# Chapter 4.2: The Jesnew takes the cake



## flyfshrmn82 (Oct 12, 2007)

I had to cut my post in two sections.  The previous portion of the chapter is here http://www.microskiff.com/cgi-bin/yabb2/YaBB.pl?num=1202389601 View it first.  

The final layer of gelcoat on the hull took about 4-5 days of solid sanding, but it had to be spread out over about 3 weeks.  After creating a nice smooth surface that was spot free, my bud took the buffer to it.   I will never forget returning home from a business trip, and coming around the back of the house only to see this strange figure.  What was it?  Who was it?  Where did it come from?  What does it want?  These were all reasonable questions I asked myself.  After a moment or two, consisting of long stares, I figured out that it was my buddy beneath all this brown mud.  He was applying the rubbing compound to the hull with the big air grinder and a buffing pad.  It was throwing the compound everywhere.  I told him, “Go clean-up in the mud hole behind the house (because it was cleaner than he was), and let’s get something to eat.”  He did.  

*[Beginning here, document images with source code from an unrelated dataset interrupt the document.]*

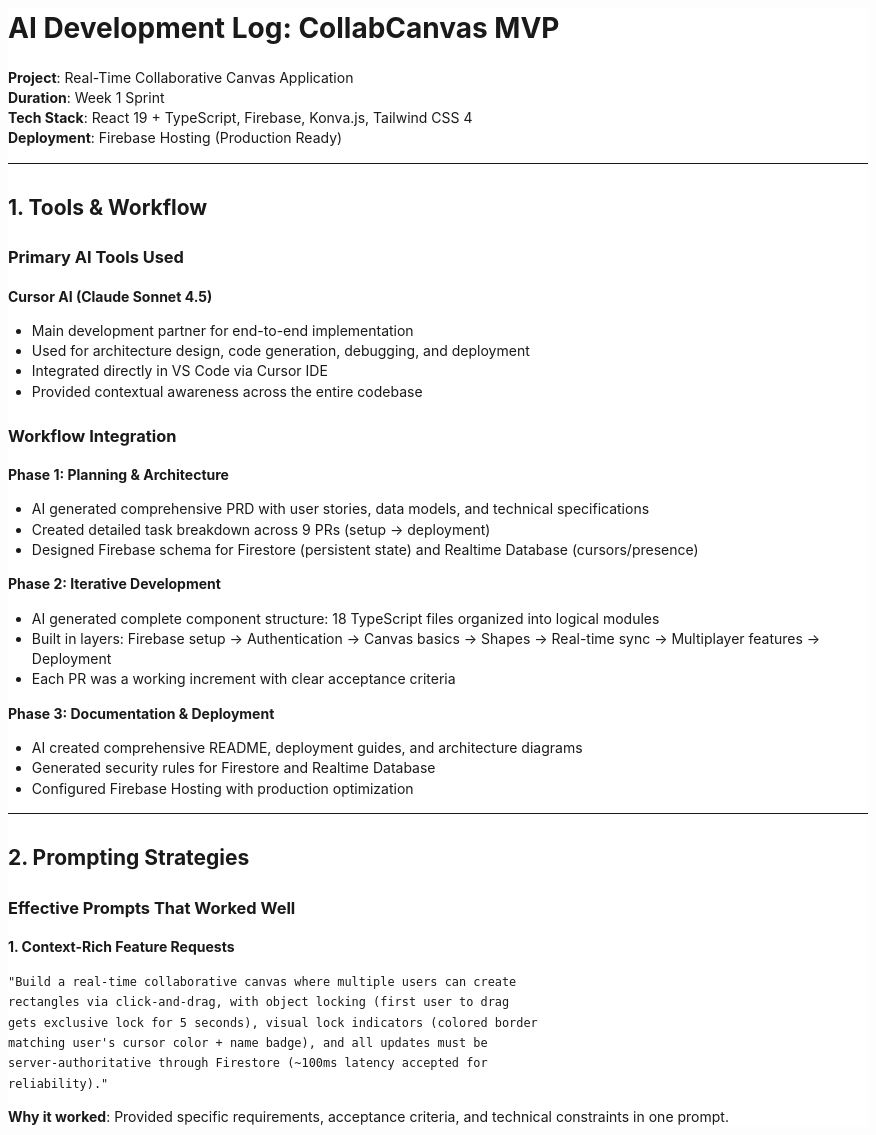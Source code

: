 # AI Development Log: CollabCanvas MVP

**Project**: Real-Time Collaborative Canvas Application  
**Duration**: Week 1 Sprint  
**Tech Stack**: React 19 + TypeScript, Firebase, Konva.js, Tailwind CSS 4  
**Deployment**: Firebase Hosting (Production Ready)

---

## 1. Tools & Workflow

### Primary AI Tools Used

**Cursor AI (Claude Sonnet 4.5)**
- Main development partner for end-to-end implementation
- Used for architecture design, code generation, debugging, and deployment
- Integrated directly in VS Code via Cursor IDE
- Provided contextual awareness across the entire codebase

### Workflow Integration

**Phase 1: Planning & Architecture**
- AI generated comprehensive PRD with user stories, data models, and technical specifications
- Created detailed task breakdown across 9 PRs (setup → deployment)
- Designed Firebase schema for Firestore (persistent state) and Realtime Database (cursors/presence)

**Phase 2: Iterative Development**
- AI generated complete component structure: 18 TypeScript files organized into logical modules
- Built in layers: Firebase setup → Authentication → Canvas basics → Shapes → Real-time sync → Multiplayer features → Deployment
- Each PR was a working increment with clear acceptance criteria

**Phase 3: Documentation & Deployment**
- AI created comprehensive README, deployment guides, and architecture diagrams
- Generated security rules for Firestore and Realtime Database
- Configured Firebase Hosting with production optimization

---

## 2. Prompting Strategies

### Effective Prompts That Worked Well

**1. Context-Rich Feature Requests**
```
"Build a real-time collaborative canvas where multiple users can create 
rectangles via click-and-drag, with object locking (first user to drag 
gets exclusive lock for 5 seconds), visual lock indicators (colored border 
matching user's cursor color + name badge), and all updates must be 
server-authoritative through Firestore (~100ms latency accepted for 
reliability)."
```
**Why it worked**: Provided specific requirements, acceptance criteria, and technical constraints in one prompt.

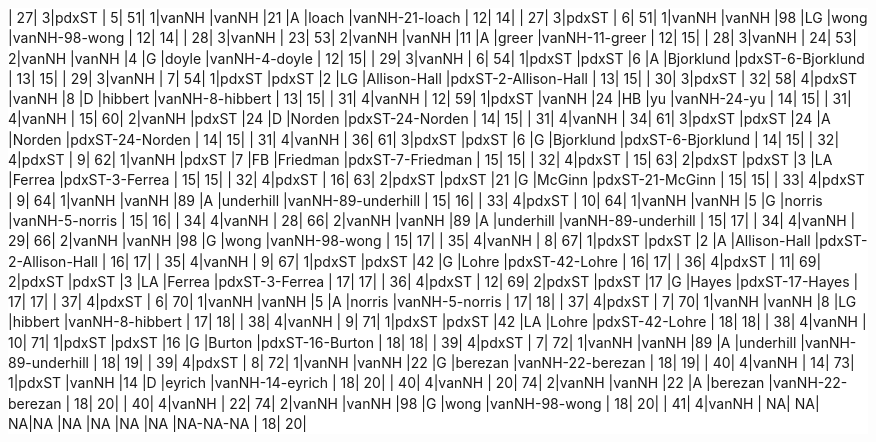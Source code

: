 |    27|      3|pdxST     |     5|       51|        1|vanNH     |vanNH   |21      |A       |loach        |vanNH-21-loach       |    12|    14|
|    27|      3|pdxST     |     6|       51|        1|vanNH     |vanNH   |98      |LG      |wong         |vanNH-98-wong        |    12|    14|
|    28|      3|vanNH     |    23|       53|        2|vanNH     |vanNH   |11      |A       |greer        |vanNH-11-greer       |    12|    15|
|    28|      3|vanNH     |    24|       53|        2|vanNH     |vanNH   |4       |G       |doyle        |vanNH-4-doyle        |    12|    15|
|    29|      3|vanNH     |     6|       54|        1|pdxST     |pdxST   |6       |A       |Bjorklund    |pdxST-6-Bjorklund    |    13|    15|
|    29|      3|vanNH     |     7|       54|        1|pdxST     |pdxST   |2       |LG      |Allison-Hall |pdxST-2-Allison-Hall |    13|    15|
|    30|      3|pdxST     |    32|       58|        4|pdxST     |vanNH   |8       |D       |hibbert      |vanNH-8-hibbert      |    13|    15|
|    31|      4|vanNH     |    12|       59|        1|pdxST     |vanNH   |24      |HB      |yu           |vanNH-24-yu          |    14|    15|
|    31|      4|vanNH     |    15|       60|        2|vanNH     |pdxST   |24      |D       |Norden       |pdxST-24-Norden      |    14|    15|
|    31|      4|vanNH     |    34|       61|        3|pdxST     |pdxST   |24      |A       |Norden       |pdxST-24-Norden      |    14|    15|
|    31|      4|vanNH     |    36|       61|        3|pdxST     |pdxST   |6       |G       |Bjorklund    |pdxST-6-Bjorklund    |    14|    15|
|    32|      4|pdxST     |     9|       62|        1|vanNH     |pdxST   |7       |FB      |Friedman     |pdxST-7-Friedman     |    15|    15|
|    32|      4|pdxST     |    15|       63|        2|pdxST     |pdxST   |3       |LA      |Ferrea       |pdxST-3-Ferrea       |    15|    15|
|    32|      4|pdxST     |    16|       63|        2|pdxST     |pdxST   |21      |G       |McGinn       |pdxST-21-McGinn      |    15|    15|
|    33|      4|pdxST     |     9|       64|        1|vanNH     |vanNH   |89      |A       |underhill    |vanNH-89-underhill   |    15|    16|
|    33|      4|pdxST     |    10|       64|        1|vanNH     |vanNH   |5       |G       |norris       |vanNH-5-norris       |    15|    16|
|    34|      4|vanNH     |    28|       66|        2|vanNH     |vanNH   |89      |A       |underhill    |vanNH-89-underhill   |    15|    17|
|    34|      4|vanNH     |    29|       66|        2|vanNH     |vanNH   |98      |G       |wong         |vanNH-98-wong        |    15|    17|
|    35|      4|vanNH     |     8|       67|        1|pdxST     |pdxST   |2       |A       |Allison-Hall |pdxST-2-Allison-Hall |    16|    17|
|    35|      4|vanNH     |     9|       67|        1|pdxST     |pdxST   |42      |G       |Lohre        |pdxST-42-Lohre       |    16|    17|
|    36|      4|pdxST     |    11|       69|        2|pdxST     |pdxST   |3       |LA      |Ferrea       |pdxST-3-Ferrea       |    17|    17|
|    36|      4|pdxST     |    12|       69|        2|pdxST     |pdxST   |17      |G       |Hayes        |pdxST-17-Hayes       |    17|    17|
|    37|      4|pdxST     |     6|       70|        1|vanNH     |vanNH   |5       |A       |norris       |vanNH-5-norris       |    17|    18|
|    37|      4|pdxST     |     7|       70|        1|vanNH     |vanNH   |8       |LG      |hibbert      |vanNH-8-hibbert      |    17|    18|
|    38|      4|vanNH     |     9|       71|        1|pdxST     |pdxST   |42      |LA      |Lohre        |pdxST-42-Lohre       |    18|    18|
|    38|      4|vanNH     |    10|       71|        1|pdxST     |pdxST   |16      |G       |Burton       |pdxST-16-Burton      |    18|    18|
|    39|      4|pdxST     |     7|       72|        1|vanNH     |vanNH   |89      |A       |underhill    |vanNH-89-underhill   |    18|    19|
|    39|      4|pdxST     |     8|       72|        1|vanNH     |vanNH   |22      |G       |berezan      |vanNH-22-berezan     |    18|    19|
|    40|      4|vanNH     |    14|       73|        1|pdxST     |vanNH   |14      |D       |eyrich       |vanNH-14-eyrich      |    18|    20|
|    40|      4|vanNH     |    20|       74|        2|vanNH     |vanNH   |22      |A       |berezan      |vanNH-22-berezan     |    18|    20|
|    40|      4|vanNH     |    22|       74|        2|vanNH     |vanNH   |98      |G       |wong         |vanNH-98-wong        |    18|    20|
|    41|      4|vanNH     |    NA|       NA|       NA|NA        |NA      |NA      |NA      |NA           |NA-NA-NA             |    18|    20|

We finished polishing and waxing the hull that day.  Isn’t she beautiful?


















































Just when you think the hard stuff is out of the way, we have the deck to contend with.   I had gone this far and I wasn’t going to cut corners now, I wanted a nice finish look to the entire boat.  We sanded to 600 around the hinges and all the edges of the deck and lids using the same methods described above (and all the detailed complaining too).  Three-quarter inch tape was laid down as a boarder around the inner and outer edges of the lids, hinges, and deck.  The cock pit was also sanded to 600 and taped off.  I would guess that we had about 6-8 hours in tape and trim (sorry, but I accidentally deleted the tape pictures off my camera).  We sprayed the cockpit first and webbed it, then lifted the tape up just in time.  It turned out really nice.  It has gutters along the side that will channel water to the sides and then to the back.  I won’t have to stand in a puddle of water unless I am sinking.  Then we let it dry for a bit and moved over to the deck.     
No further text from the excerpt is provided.